§ **WHAT TO WORK ON**
Somewhere below is a line with "### support compilers" and, later, a line with "### Ignore git"; repeat those two lines and all the lines between them, exactly as they are.

*** TASK DATA Section Begins ***

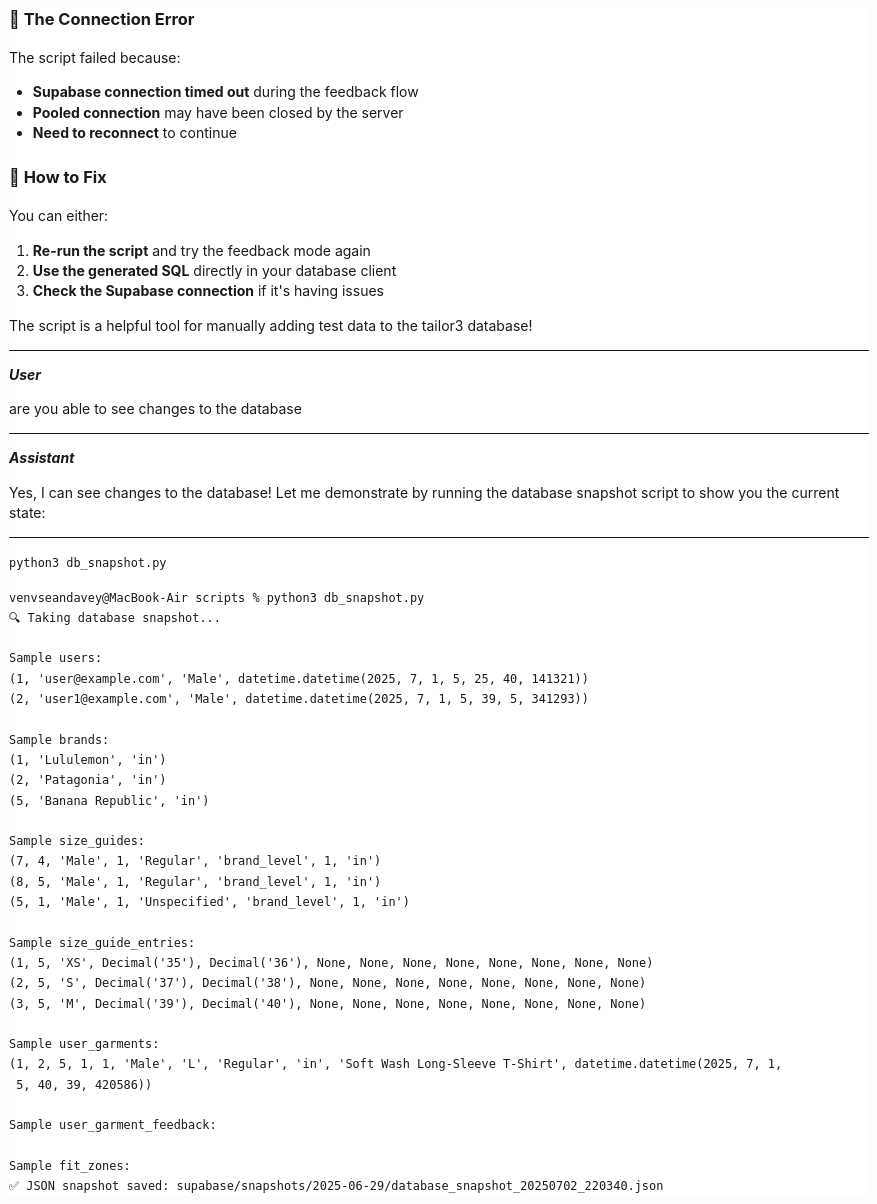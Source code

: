 ### 🚨 **The Connection Error**

The script failed because:
- **Supabase connection timed out** during the feedback flow
- **Pooled connection** may have been closed by the server
- **Need to reconnect** to continue

### 🔄 **How to Fix**

You can either:
1. **Re-run the script** and try the feedback mode again
2. **Use the generated SQL** directly in your database client
3. **Check the Supabase connection** if it's having issues

The script is a helpful tool for manually adding test data to the tailor3 database!

---

_**User**_

are you able to see changes to the database

---

_**Assistant**_

Yes, I can see changes to the database! Let me demonstrate by running the database snapshot script to show you the current state:


---

```bash
python3 db_snapshot.py
```

```
venvseandavey@MacBook-Air scripts % python3 db_snapshot.py
🔍 Taking database snapshot...

Sample users:
(1, 'user@example.com', 'Male', datetime.datetime(2025, 7, 1, 5, 25, 40, 141321))
(2, 'user1@example.com', 'Male', datetime.datetime(2025, 7, 1, 5, 39, 5, 341293))

Sample brands:
(1, 'Lululemon', 'in')
(2, 'Patagonia', 'in')
(5, 'Banana Republic', 'in')

Sample size_guides:
(7, 4, 'Male', 1, 'Regular', 'brand_level', 1, 'in')
(8, 5, 'Male', 1, 'Regular', 'brand_level', 1, 'in')
(5, 1, 'Male', 1, 'Unspecified', 'brand_level', 1, 'in')

Sample size_guide_entries:
(1, 5, 'XS', Decimal('35'), Decimal('36'), None, None, None, None, None, None, None, None)
(2, 5, 'S', Decimal('37'), Decimal('38'), None, None, None, None, None, None, None, None)
(3, 5, 'M', Decimal('39'), Decimal('40'), None, None, None, None, None, None, None, None)

Sample user_garments:
(1, 2, 5, 1, 1, 'Male', 'L', 'Regular', 'in', 'Soft Wash Long-Sleeve T-Shirt', datetime.datetime(2025, 7, 1,
 5, 40, 39, 420586))

Sample user_garment_feedback:

Sample fit_zones:
✅ JSON snapshot saved: supabase/snapshots/2025-06-29/database_snapshot_20250702_220340.json
```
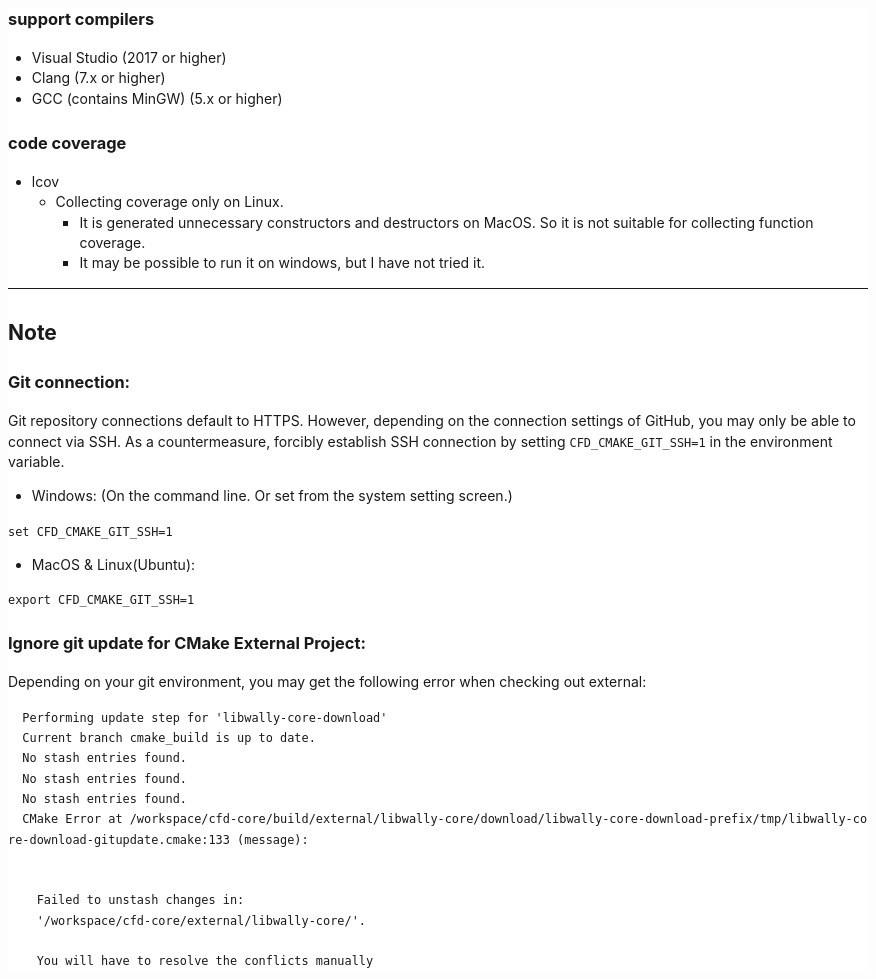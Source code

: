 ### support compilers

- Visual Studio (2017 or higher)
- Clang (7.x or higher)
- GCC (contains MinGW) (5.x or higher)

### code coverage

- lcov
  - Collecting coverage only on Linux.
    - It is generated unnecessary constructors and destructors on MacOS. So it is not suitable for collecting function coverage.
    - It may be possible to run it on windows, but I have not tried it.

---

## Note

### Git connection:

Git repository connections default to HTTPS.
However, depending on the connection settings of GitHub, you may only be able to connect via SSH.
As a countermeasure, forcibly establish SSH connection by setting `CFD_CMAKE_GIT_SSH=1` in the environment variable.

- Windows: (On the command line. Or set from the system setting screen.)
```
set CFD_CMAKE_GIT_SSH=1
```

- MacOS & Linux(Ubuntu):
```
export CFD_CMAKE_GIT_SSH=1
```

### Ignore git update for CMake External Project:

Depending on your git environment, you may get the following error when checking out external:
```
  Performing update step for 'libwally-core-download'
  Current branch cmake_build is up to date.
  No stash entries found.
  No stash entries found.
  No stash entries found.
  CMake Error at /workspace/cfd-core/build/external/libwally-core/download/libwally-core-download-prefix/tmp/libwally-core-download-gitupdate.cmake:133 (message):


    Failed to unstash changes in:
    '/workspace/cfd-core/external/libwally-core/'.

    You will have to resolve the conflicts manually
```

*** TASK DATA Section Ends ***

§ **PROBLEM SOLUTION**
: ### support compilers

- Visual Studio (2017 or higher)
- Clang (7.x or higher)
- GCC (contains MinGW) (5.x or higher)

### code coverage

- lcov
  - Collecting coverage only on Linux.
    - It is generated unnecessary constructors and destructors on MacOS. So it is not suitable for collecting function coverage.
    - It may be possible to run it on windows, but I have not tried it.

---

## Note

### Git connection:

Git repository connections default to HTTPS.
However, depending on the connection settings of GitHub, you may only be able to connect via SSH.
As a countermeasure, forcibly establish SSH connection by setting `CFD_CMAKE_GIT_SSH=1` in the environment variable.

- Windows: (On the command line. Or set from the system setting screen.)
```
set CFD_CMAKE_GIT_SSH=1
```

- MacOS & Linux(Ubuntu):
```
export CFD_CMAKE_GIT_SSH=1
```

### Ignore git update for CMake External Project:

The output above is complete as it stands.